Gleave piped up: ‘But then, of course, you haven’t really been trying to find out.’
‘No, that’s true. No, I haven’t thought about it really.’
Gleave explained the transformation that Nancy was about to undergo: ‘Once one becomes conscious, one becomes sort of . . . brighter.’
Brown thought that if she’d been approached a year earlier, she’d probably have refused. But she had now been at war for three years, and there was no prospect of either side winning, and she was ‘fed up’. War was miserable for a woman. At least the men could run around with guns. For women, war meant endless shortages, of food, of tobacco, of clothes, of make-up. Nancy Brown was supposed to be at a carefree age, but instead she was being urged to dig for victory, to make do and mend, to consider whether her journey was really necessary.
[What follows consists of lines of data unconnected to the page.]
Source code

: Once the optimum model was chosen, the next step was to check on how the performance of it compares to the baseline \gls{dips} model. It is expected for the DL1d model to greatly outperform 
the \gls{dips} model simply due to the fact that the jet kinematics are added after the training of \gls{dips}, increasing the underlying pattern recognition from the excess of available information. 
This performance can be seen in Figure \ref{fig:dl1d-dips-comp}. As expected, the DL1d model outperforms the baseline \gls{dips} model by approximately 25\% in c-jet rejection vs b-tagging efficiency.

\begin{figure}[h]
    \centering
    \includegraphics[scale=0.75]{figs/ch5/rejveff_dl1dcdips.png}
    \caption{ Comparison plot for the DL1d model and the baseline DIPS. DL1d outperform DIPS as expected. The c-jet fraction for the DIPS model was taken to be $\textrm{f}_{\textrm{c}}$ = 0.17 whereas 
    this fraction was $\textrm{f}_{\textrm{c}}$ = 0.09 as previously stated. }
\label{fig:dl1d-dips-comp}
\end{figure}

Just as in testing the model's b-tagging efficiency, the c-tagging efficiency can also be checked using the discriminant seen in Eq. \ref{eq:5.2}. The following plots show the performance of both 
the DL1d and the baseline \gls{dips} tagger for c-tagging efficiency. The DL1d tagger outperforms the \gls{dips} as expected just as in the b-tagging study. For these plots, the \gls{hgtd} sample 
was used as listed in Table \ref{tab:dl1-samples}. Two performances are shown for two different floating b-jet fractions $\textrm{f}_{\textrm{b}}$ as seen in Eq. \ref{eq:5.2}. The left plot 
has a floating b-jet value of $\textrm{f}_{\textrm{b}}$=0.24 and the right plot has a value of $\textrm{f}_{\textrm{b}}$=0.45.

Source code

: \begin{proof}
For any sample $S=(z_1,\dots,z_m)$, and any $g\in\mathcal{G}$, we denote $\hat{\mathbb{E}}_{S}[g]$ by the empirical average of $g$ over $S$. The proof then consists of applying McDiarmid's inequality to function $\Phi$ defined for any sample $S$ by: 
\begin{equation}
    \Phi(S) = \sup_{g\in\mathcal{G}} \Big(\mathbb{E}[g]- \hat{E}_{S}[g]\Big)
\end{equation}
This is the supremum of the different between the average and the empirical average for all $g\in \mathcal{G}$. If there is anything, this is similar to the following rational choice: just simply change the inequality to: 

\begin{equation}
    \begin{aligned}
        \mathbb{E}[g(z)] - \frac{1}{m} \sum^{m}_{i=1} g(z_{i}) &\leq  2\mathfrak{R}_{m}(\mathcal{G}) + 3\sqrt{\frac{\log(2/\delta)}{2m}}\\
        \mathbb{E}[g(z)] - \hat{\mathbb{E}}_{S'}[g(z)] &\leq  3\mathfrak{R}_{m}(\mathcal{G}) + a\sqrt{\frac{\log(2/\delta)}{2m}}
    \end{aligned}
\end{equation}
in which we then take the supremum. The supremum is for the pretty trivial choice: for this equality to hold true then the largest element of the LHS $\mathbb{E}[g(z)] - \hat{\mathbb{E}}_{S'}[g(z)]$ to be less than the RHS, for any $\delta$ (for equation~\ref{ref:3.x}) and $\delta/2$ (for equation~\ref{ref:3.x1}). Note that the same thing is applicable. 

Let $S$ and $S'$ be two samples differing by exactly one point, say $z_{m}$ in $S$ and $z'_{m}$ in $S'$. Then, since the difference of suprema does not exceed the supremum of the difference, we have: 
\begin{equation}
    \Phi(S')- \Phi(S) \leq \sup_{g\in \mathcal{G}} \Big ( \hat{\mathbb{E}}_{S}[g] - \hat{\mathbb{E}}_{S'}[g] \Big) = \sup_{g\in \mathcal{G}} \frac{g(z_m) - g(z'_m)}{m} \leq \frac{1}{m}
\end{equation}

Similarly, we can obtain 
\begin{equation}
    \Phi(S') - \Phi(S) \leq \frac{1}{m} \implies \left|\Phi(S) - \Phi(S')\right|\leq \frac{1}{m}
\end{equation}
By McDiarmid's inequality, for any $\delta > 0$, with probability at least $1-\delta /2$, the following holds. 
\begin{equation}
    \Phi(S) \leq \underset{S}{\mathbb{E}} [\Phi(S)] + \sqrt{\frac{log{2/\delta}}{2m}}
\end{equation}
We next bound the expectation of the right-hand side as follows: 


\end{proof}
Even the colour had gone out of life. There was no light in the evenings. US soldiers embarking for Britain were warned not to be shocked at the drabness of the place. ‘Britain may look a little shop-worn and grimy to you,’ a guide to the country for servicemen read. ‘The houses haven’t been painted because factories are not making paint – they’re making planes. The famous English gardens and parks are either unkempt because there are no men to take care of them, or they are being used to grow needed vegetables.’
The more she thought about it, the more excited Brown became at the prospect of being able to help Germany. ‘I want to do anything to hasten on the end now,’ she explained. Her great fear, she confided, was that Hitler wouldn’t invade – ‘That would be awful,’ Gl
eave agreed.
‘The majority of our people, honestly, are such fools that they’re really worth nothing,’ Brown explained. What the country needed was to be ruled by the Germans. ‘They’d make a better race of us.’
For Roberts, the conversation wasn’t getting any less astonishing. Brown and Gleave were now fantasising about life under Hitler. They asked him to reserve some nice blond SS men for them. Brown said she much preferred them to the American and Canadian soldiers that other young women swooned over – ‘Germans have far better manners.’
It was a relief for Brown to be able to say what she really thought for once. Usually, she had to pretend to be enthusiastic when someone told her of an Allied victory, or a German plane being shot down. ‘Very hard sometimes, but I try my best,’ she laughed.
Others in her family weren’t as good at concealing their feelings about the war. ‘Mother says she doesn’t know how I can do it,’ Brown said. ‘We have to keep her away from people, otherwise she’d spill the beans. She’d shout at the top of her voice and tell them where they got off.’
They began to discuss bombing targets. Brown described the location of a nautical instrument factory – ‘it is beautifully camouflaged’. And she told Roberts about a hotel on Brighton seafront where pilots were sent to recuperate.
‘Well, we will try and hasten their recuperation,’ Roberts said, acting his part with appropriate menace. Brown said she thought the Luftwaffe had tried to hit it before, ‘but they weren’t quite good enough’.
She paused briefly to consider the fates of these young airmen. Gleave was philosophical. ‘By probably having a few of them killed we are saving a lot in the long run,’ she said. Brown agreed.